Perhaps more importantly, the NSS catalog of American values omits several qualities, which we might describe as neoliberalism’s bastard children. Anyone who spends an hour paging through an issue of People magazine, an evening watching network television, or a day walking the streets of an American city will identify these as woven into the very fabric of American life: pervasive vulgarity, an obsession with sex, a fascination with celebrity and violence, extraordinary abundance coexisting with abject poverty, and a conception of human happiness keyed to material consumption—with God having long since been consigned to the sidelines.

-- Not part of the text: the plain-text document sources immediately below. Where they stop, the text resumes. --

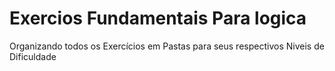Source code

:# Exercios Fundamentais Para logica

Organizando todos os Exercícios em Pastas para seus respectivos Niveis de Dificuldade
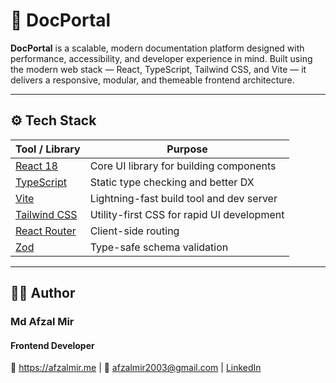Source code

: # 📘 DocPortal

**DocPortal** is a scalable, modern documentation platform designed with performance, accessibility, and developer experience in mind. Built using the modern web stack — React, TypeScript, Tailwind CSS, and Vite — it delivers a responsive, modular, and themeable frontend architecture.

---

## ⚙️ Tech Stack

| Tool / Library           | Purpose                                         |
|--------------------------|--------------------------------------------------|
| [React 18](https://reactjs.org/)             | Core UI library for building components      |
| [TypeScript](https://www.typescriptlang.org/)       | Static type checking and better DX    |
| [Vite](https://vitejs.dev/)                  | Lightning-fast build tool and dev server     |
| [Tailwind CSS](https://tailwindcss.com/)     | Utility-first CSS for rapid UI development   |
| [React Router](https://reactrouter.com/)     | Client-side routing                          |
| [Zod](https://zod.dev/)                      | Type-safe schema validation                  |

---

## 👨‍💻 Author
### Md Afzal Mir
#### Frontend Developer
🔗 https://afzalmir.me | 📧 afzalmir2003@gmail.com | [LinkedIn](https://linkedin.com/in/iafzalmir)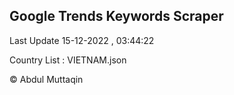 

## Google Trends Keywords Scraper 
 
Last Update 15-12-2022 , 03:44:22

Country List :
VIETNAM.json



© Abdul Muttaqin 
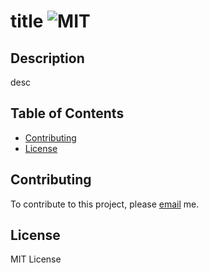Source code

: # title ![MIT](https://img.shields.io/static/v1?label=MIT&message=License&color=blueviolet)

 ## Description

  desc
  
   ## Table of Contents
  
  
  
  - [Contributing](#contributing)
  - [License](#license)
  

 
  
 
 
 
  
  ## Contributing
  To contribute to this project, please [email](mailto:bademail) me.
  
 ## License

MIT License
  
 
  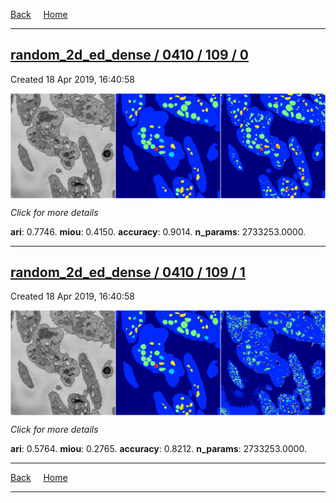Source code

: 
[Back](..)&nbsp;&nbsp;&nbsp;&nbsp;&nbsp;[Home](https://leapmanlab.github.io/snapshots)

---

<div class="summary"><a href="0"><h2>random_2d_ed_dense / 0410 / 109 / 0</h2></a><p>Created 18 Apr 2019, 16:40:58
</p><a href="0"><img src="0/media/summary.png" align="center"></a><p>
<i>Click for more details</i>
</p></div>

**ari**: 0.7746. **miou**: 0.4150. **accuracy**: 0.9014. **n_params**: 2733253.0000. 

---

<div class="summary"><a href="1"><h2>random_2d_ed_dense / 0410 / 109 / 1</h2></a><p>Created 18 Apr 2019, 16:40:58
</p><a href="1"><img src="1/media/summary.png" align="center"></a><p>
<i>Click for more details</i>
</p></div>

**ari**: 0.5764. **miou**: 0.2765. **accuracy**: 0.8212. **n_params**: 2733253.0000. 

---

[Back](..)&nbsp;&nbsp;&nbsp;&nbsp;&nbsp;[Home](https://leapmanlab.github.io/snapshots)

---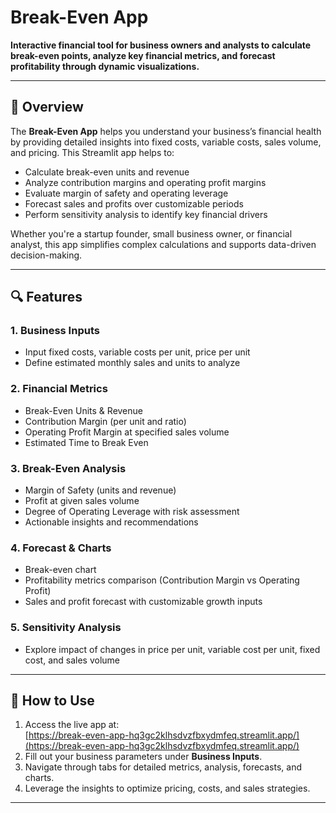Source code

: # Break-Even App

**Interactive financial tool for business owners and analysts to calculate break-even points, analyze key financial metrics, and forecast profitability through dynamic visualizations.**

---

## 🚀 Overview

The **Break-Even App** helps you understand your business’s financial health by providing detailed insights into fixed costs, variable costs, sales volume, and pricing. This Streamlit app helps to:

- Calculate break-even units and revenue  
- Analyze contribution margins and operating profit margins  
- Evaluate margin of safety and operating leverage  
- Forecast sales and profits over customizable periods  
- Perform sensitivity analysis to identify key financial drivers  

Whether you're a startup founder, small business owner, or financial analyst, this app simplifies complex calculations and supports data-driven decision-making.

---

## 🔍 Features

### 1. Business Inputs  
- Input fixed costs, variable costs per unit, price per unit  
- Define estimated monthly sales and units to analyze  

### 2. Financial Metrics  
- Break-Even Units & Revenue  
- Contribution Margin (per unit and ratio)  
- Operating Profit Margin at specified sales volume  
- Estimated Time to Break Even  

### 3. Break-Even Analysis  
- Margin of Safety (units and revenue)  
- Profit at given sales volume  
- Degree of Operating Leverage with risk assessment  
- Actionable insights and recommendations  

### 4. Forecast & Charts  
- Break-even chart  
- Profitability metrics comparison (Contribution Margin vs Operating Profit)  
- Sales and profit forecast with customizable growth inputs  

### 5. Sensitivity Analysis  
- Explore impact of changes in price per unit, variable cost per unit, fixed cost, and sales volume

---

## 🎯 How to Use

1. Access the live app at:  
   [https://break-even-app-hq3gc2klhsdvzfbxydmfeq.streamlit.app/](https://break-even-app-hq3gc2klhsdvzfbxydmfeq.streamlit.app/)  
2. Fill out your business parameters under **Business Inputs**.  
3. Navigate through tabs for detailed metrics, analysis, forecasts, and charts.  
4. Leverage the insights to optimize pricing, costs, and sales strategies.  

---

##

This works for us—at least works well enough to elicit something between passive acceptance and positive assent from most Americans. Arguably, as the United States “leads” (a favorite NSS term) the world deeper into the twenty-first century, these values—the enlightened as well as the tawdry—will attract more and more adherents around the world. Especially among the young in whom the NSS places such high hopes, the seductive allure of the American way of life persists.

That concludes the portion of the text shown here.